Global Economic Trends and Local Insights

The highly-anticipated US Federal Reserve (US Fed) meeting in September resulted in a rate cut, despite persistent inflation and a weakening labour market. In the second quarter of 2025, US economic growth exceeded market forecasts. Meanwhile, inflation in the Eurozone picked up, lessening the pressure on its central bank to lower interest rates. The UK experienced slower economic growth in Q2 2025 compared to the previous quarter. The South African Reserve Bank chose to keep interest rates steady at its September meeting, regardless of the Fed’s decision. South Africa’s economy expanded in Q2 2025, although growth remained below 1%.

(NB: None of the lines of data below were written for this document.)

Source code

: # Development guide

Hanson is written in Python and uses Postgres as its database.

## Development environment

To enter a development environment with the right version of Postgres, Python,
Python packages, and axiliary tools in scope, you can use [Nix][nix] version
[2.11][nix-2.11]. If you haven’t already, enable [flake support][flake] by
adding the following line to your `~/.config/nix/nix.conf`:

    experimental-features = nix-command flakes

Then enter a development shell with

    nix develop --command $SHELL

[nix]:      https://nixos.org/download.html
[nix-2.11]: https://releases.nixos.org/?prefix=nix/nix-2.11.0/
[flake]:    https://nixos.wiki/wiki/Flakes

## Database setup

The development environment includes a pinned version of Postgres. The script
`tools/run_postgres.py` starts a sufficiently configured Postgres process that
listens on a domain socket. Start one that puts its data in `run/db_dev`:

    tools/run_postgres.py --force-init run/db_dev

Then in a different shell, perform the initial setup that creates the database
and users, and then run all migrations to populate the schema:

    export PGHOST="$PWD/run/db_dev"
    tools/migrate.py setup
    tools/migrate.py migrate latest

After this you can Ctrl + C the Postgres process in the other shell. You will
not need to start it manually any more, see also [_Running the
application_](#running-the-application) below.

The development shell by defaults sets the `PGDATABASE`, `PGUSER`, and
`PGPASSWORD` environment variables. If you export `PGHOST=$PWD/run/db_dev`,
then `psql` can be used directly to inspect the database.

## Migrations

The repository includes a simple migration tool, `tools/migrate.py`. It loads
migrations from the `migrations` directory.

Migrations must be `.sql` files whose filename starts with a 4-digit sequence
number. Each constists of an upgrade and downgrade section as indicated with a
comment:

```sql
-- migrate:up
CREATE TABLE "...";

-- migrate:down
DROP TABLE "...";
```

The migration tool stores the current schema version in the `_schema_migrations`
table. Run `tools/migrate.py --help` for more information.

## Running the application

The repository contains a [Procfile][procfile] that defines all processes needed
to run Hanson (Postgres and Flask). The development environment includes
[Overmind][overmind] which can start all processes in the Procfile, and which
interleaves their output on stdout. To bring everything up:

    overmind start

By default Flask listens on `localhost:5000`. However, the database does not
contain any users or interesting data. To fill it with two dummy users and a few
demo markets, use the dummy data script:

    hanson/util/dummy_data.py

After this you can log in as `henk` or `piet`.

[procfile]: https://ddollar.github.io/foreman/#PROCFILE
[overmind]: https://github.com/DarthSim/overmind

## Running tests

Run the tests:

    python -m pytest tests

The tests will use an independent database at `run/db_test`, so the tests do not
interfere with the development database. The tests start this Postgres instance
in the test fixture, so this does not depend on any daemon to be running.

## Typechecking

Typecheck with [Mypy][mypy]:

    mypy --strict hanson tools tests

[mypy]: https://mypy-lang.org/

Source: Graviton Perspectives
Macro Overview
Global overview
Developed market (DM) equities ended September strongly, with the MSCI World Index posting gains of 3.21% month-on-month (m/m) and 17.43% year- to-date (YTD) in US dollars. The mega-cap tech and AI cohorts again led the increases. Emerging market (EM) equities also had a very strong month, with the MSCI EM Index gaining 7.18% m/m and 28.22 YTD in US dollars, putting them comfortably ahead of their DM peers in 2025. Chinese stocks – particularly those listed outside Mainland China – and precious metal miners, were a key driver of EM performance as they maintained their recent strong momentum. The FTSE 100 posted gains of 1.86% m/m in pound terms, an increase from August’s 0.92% m/m gains. The S&P 500’s August gains continued into September, ending at 3.64% m/m in US dollars. Both global bonds and global property were in positive territory for the month at 0.65% m/m and 1.04% m/m respectively, in US dollars. The Euro Stoxx 50 Index gained 3.42% m/m in September from August’s 0.65% m/m gain in euros. The Dow Jones Index gained 2.00% m/m in US dollars, although the gains were below August’s 3.42% m/m gains. Japan’s benchmark Nikkei Index also ended September in positive territory at 5.82% m/m in yen.
Local overview
September was the year’s best month for local equity markets, with the FTSE/JSE All Share Index gaining 6.61% m/m in rand terms, ending its strongest quarter in over five years and pushing the local bourse to a 31.73% YTD gain. In what has become a familiar theme for the JSE in 2025, Resources were the biggest gainers for September at 25.45% m/m, and precious metal miners were the major drivers of performance. Property and Financials detracted in September, at -0.96% m/m and -1.86% m/m respectively in rand terms, from August gains. Industrials were the biggest detractor for the month at -6.16% m/m. Cash was in positive territory for the month at 0.58% m/m in rand terms. The local bond market gains continued into September for short-, medium-, and long- term bonds. The FTSE/JSE All Bond Index ended the month positively at 3.32% m/m in rand terms. Bonds of 1-3 years were positive at 0.68% m/m, along with bonds of 3-7 years at 1.76% m/m. Bonds of 7-12 years were positive at 3.73% m/m, and bonds of 12 years and above were the biggest gainer for the month at 5.12% m/m. The rand strengthened against the US dollar, British pound and the euro by 2.56% m/m, 2.92% m/m, and 2.16% m/m respectively.